(Collection entries)
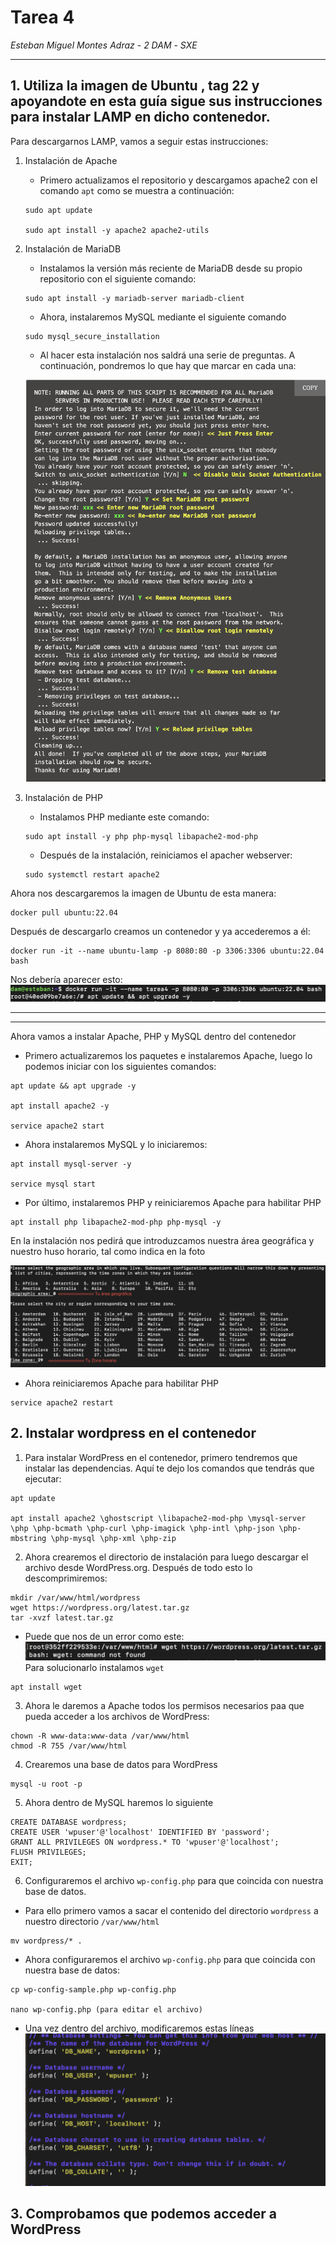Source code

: # Tarea 4
*Esteban Miguel Montes Adraz* - *2 DAM* - *SXE*

--- 

## 1. Utiliza la imagen de Ubuntu , tag 22 y apoyandote en esta guía sigue sus instrucciones para instalar LAMP en dicho contenedor.

Para descargarnos LAMP, vamos a seguir estas instrucciones:

1. Instalación de Apache
    * Primero actualizamos el repositorio  y descargamos apache2 con el comando ```apt``` como se muestra a continuación:
    ```
    sudo apt update

    sudo apt install -y apache2 apache2-utils
    ```

2. Instalación de MariaDB
    *  Instalamos la versión más reciente de MariaDB desde su propio repositorio con el siguiente comando:
    ```
    sudo apt install -y mariadb-server mariadb-client
    ``` 
    * Ahora, instalaremos MySQL mediante el siguiente comando
    ```
    sudo mysql_secure_installation
    ```
    * Al hacer esta instalación nos saldrá una serie de preguntas. A continuación, pondremos lo que hay que marcar en cada una:

    ![Imagen preguntas](img/imagenPreguntas.png)


3. Instalación de PHP
    * Instalamos PHP mediante este comando:
    ```
    sudo apt install -y php php-mysql libapache2-mod-php
    ```
    * Después de la instalación, reiniciamos el apacher webserver:
    ```
    sudo systemctl restart apache2
    ```

Ahora nos descargaremos la imagen de Ubuntu de esta manera:
```
docker pull ubuntu:22.04
```

Después de descargarlo creamos un contenedor y ya accederemos a él:
```
docker run -it --name ubuntu-lamp -p 8080:80 -p 3306:3306 ubuntu:22.04 bash
```

Nos debería aparecer esto:
![Imagen Root](img/imagenRoot.png)

---
---


Ahora vamos a instalar Apache, PHP y MySQL dentro del contenedor

* Primero actualizaremos los paquetes e instalaremos Apache, luego lo podemos iniciar con los siguientes comandos:
```
apt update && apt upgrade -y

apt install apache2 -y

service apache2 start
```

* Ahora instalaremos MySQL y lo iniciaremos:
```
apt install mysql-server -y

service mysql start
```

* Por último, instalaremos PHP y reiniciaremos Apache para habilitar PHP
```
apt install php libapache2-mod-php php-mysql -y
```
En la instalación nos pedirá que introduzcamos nuestra área geográfica y nuestro huso horario, tal como indica en la foto

![Preguntas MySQL](img/preguntasMySQL.png)

* Ahora reiniciaremos Apache para habilitar PHP
```
service apache2 restart
```
## 2. Instalar wordpress en el contenedor

1. Para instalar WordPress en el contenedor, primero tendremos que instalar las dependencias. Aquí te dejo los comandos que tendrás que ejecutar:

```
apt update

apt install apache2 \ghostscript \libapache2-mod-php \mysql-server \php \php-bcmath \php-curl \php-imagick \php-intl \php-json \php-mbstring \php-mysql \php-xml \php-zip
```

2. Ahora crearemos el directorio de instalación para luego descargar el archivo desde WordPress.org. Después de todo esto lo descomprimiremos:
```
mkdir /var/www/html/wordpress
wget https://wordpress.org/latest.tar.gz
tar -xvzf latest.tar.gz
```
* Puede que nos de un error como este:
![Error WeGet](img/ErrorWeget.png)
Para solucionarlo instalamos ```wget```
```
apt install wget
```
3. Ahora le daremos a Apache todos los permisos necesarios paa que pueda acceder a los archivos de WordPress:
```
chown -R www-data:www-data /var/www/html
chmod -R 755 /var/www/html
```
4. Crearemos una base de datos para WordPress
```
mysql -u root -p
```
5. Ahora dentro de MySQL haremos lo siguiente
```
CREATE DATABASE wordpress;
CREATE USER 'wpuser'@'localhost' IDENTIFIED BY 'password';
GRANT ALL PRIVILEGES ON wordpress.* TO 'wpuser'@'localhost';
FLUSH PRIVILEGES;
EXIT;
```
6. Configuraremos el archivo ```wp-config.php``` para que coincida con nuestra base de datos. 
* Para ello primero vamos a sacar el contenido del directorio ```wordpress``` a nuestro directorio ```/var/www/html```
```
mv wordpress/* .
```
* Ahora configuraremos el archivo ```wp-config.php``` para que coincida con nuestra base de datos:
```
cp wp-config-sample.php wp-config.php

nano wp-config.php (para editar el archivo)
```
* Una vez dentro del archivo, modificaremos estas líneas
![Database](img/Database.png)



## 3. Comprobamos que podemos acceder a WordPress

Exercise details:
All the records above need to be given again word for word. Skip the pictures.

Output below:
Source code

: # Tarea 4
*Esteban Miguel Montes Adraz* - *2 DAM* - *SXE*

--- 

## 1. Utiliza la imagen de Ubuntu , tag 22 y apoyandote en esta guía sigue sus instrucciones para instalar LAMP en dicho contenedor.

Para descargarnos LAMP, vamos a seguir estas instrucciones:

1. Instalación de Apache
    * Primero actualizamos el repositorio  y descargamos apache2 con el comando ```apt``` como se muestra a continuación:
    ```
    sudo apt update

    sudo apt install -y apache2 apache2-utils
    ```

2. Instalación de MariaDB
    *  Instalamos la versión más reciente de MariaDB desde su propio repositorio con el siguiente comando:
    ```
    sudo apt install -y mariadb-server mariadb-client
    ``` 
    * Ahora, instalaremos MySQL mediante el siguiente comando
    ```
    sudo mysql_secure_installation
    ```
    * Al hacer esta instalación nos saldrá una serie de preguntas. A continuación, pondremos lo que hay que marcar en cada una:

    ![Imagen preguntas](img/imagenPreguntas.png)


3. Instalación de PHP
    * Instalamos PHP mediante este comando:
    ```
    sudo apt install -y php php-mysql libapache2-mod-php
    ```
    * Después de la instalación, reiniciamos el apacher webserver:
    ```
    sudo systemctl restart apache2
    ```

Ahora nos descargaremos la imagen de Ubuntu de esta manera:
```
docker pull ubuntu:22.04
```

Después de descargarlo creamos un contenedor y ya accederemos a él:
```
docker run -it --name ubuntu-lamp -p 8080:80 -p 3306:3306 ubuntu:22.04 bash
```

Nos debería aparecer esto:
![Imagen Root](img/imagenRoot.png)

---
---


Ahora vamos a instalar Apache, PHP y MySQL dentro del contenedor

* Primero actualizaremos los paquetes e instalaremos Apache, luego lo podemos iniciar con los siguientes comandos:
```
apt update && apt upgrade -y

apt install apache2 -y

service apache2 start
```

* Ahora instalaremos MySQL y lo iniciaremos:
```
apt install mysql-server -y

service mysql start
```

* Por último, instalaremos PHP y reiniciaremos Apache para habilitar PHP
```
apt install php libapache2-mod-php php-mysql -y
```
En la instalación nos pedirá que introduzcamos nuestra área geográfica y nuestro huso horario, tal como indica en la foto

![Preguntas MySQL](img/preguntasMySQL.png)

* Ahora reiniciaremos Apache para habilitar PHP
```
service apache2 restart
```
## 2. Instalar wordpress en el contenedor

1. Para instalar WordPress en el contenedor, primero tendremos que instalar las dependencias. Aquí te dejo los comandos que tendrás que ejecutar:

```
apt update

apt install apache2 \ghostscript \libapache2-mod-php \mysql-server \php \php-bcmath \php-curl \php-imagick \php-intl \php-json \php-mbstring \php-mysql \php-xml \php-zip
```

2. Ahora crearemos el directorio de instalación para luego descargar el archivo desde WordPress.org. Después de todo esto lo descomprimiremos:
```
mkdir /var/www/html/wordpress
wget https://wordpress.org/latest.tar.gz
tar -xvzf latest.tar.gz
```
* Puede que nos de un error como este:
![Error WeGet](img/ErrorWeget.png)
Para solucionarlo instalamos ```wget```
```
apt install wget
```
3. Ahora le daremos a Apache todos los permisos necesarios paa que pueda acceder a los archivos de WordPress:
```
chown -R www-data:www-data /var/www/html
chmod -R 755 /var/www/html
```
4. Crearemos una base de datos para WordPress
```
mysql -u root -p
```
5. Ahora dentro de MySQL haremos lo siguiente
```
CREATE DATABASE wordpress;
CREATE USER 'wpuser'@'localhost' IDENTIFIED BY 'password';
GRANT ALL PRIVILEGES ON wordpress.* TO 'wpuser'@'localhost';
FLUSH PRIVILEGES;
EXIT;
```
6. Configuraremos el archivo ```wp-config.php``` para que coincida con nuestra base de datos. 
* Para ello primero vamos a sacar el contenido del directorio ```wordpress``` a nuestro directorio ```/var/www/html```
```
mv wordpress/* .
```
* Ahora configuraremos el archivo ```wp-config.php``` para que coincida con nuestra base de datos:
```
cp wp-config-sample.php wp-config.php

nano wp-config.php (para editar el archivo)
```
* Una vez dentro del archivo, modificaremos estas líneas
![Database](img/Database.png)



## 3. Comprobamos que podemos acceder a WordPress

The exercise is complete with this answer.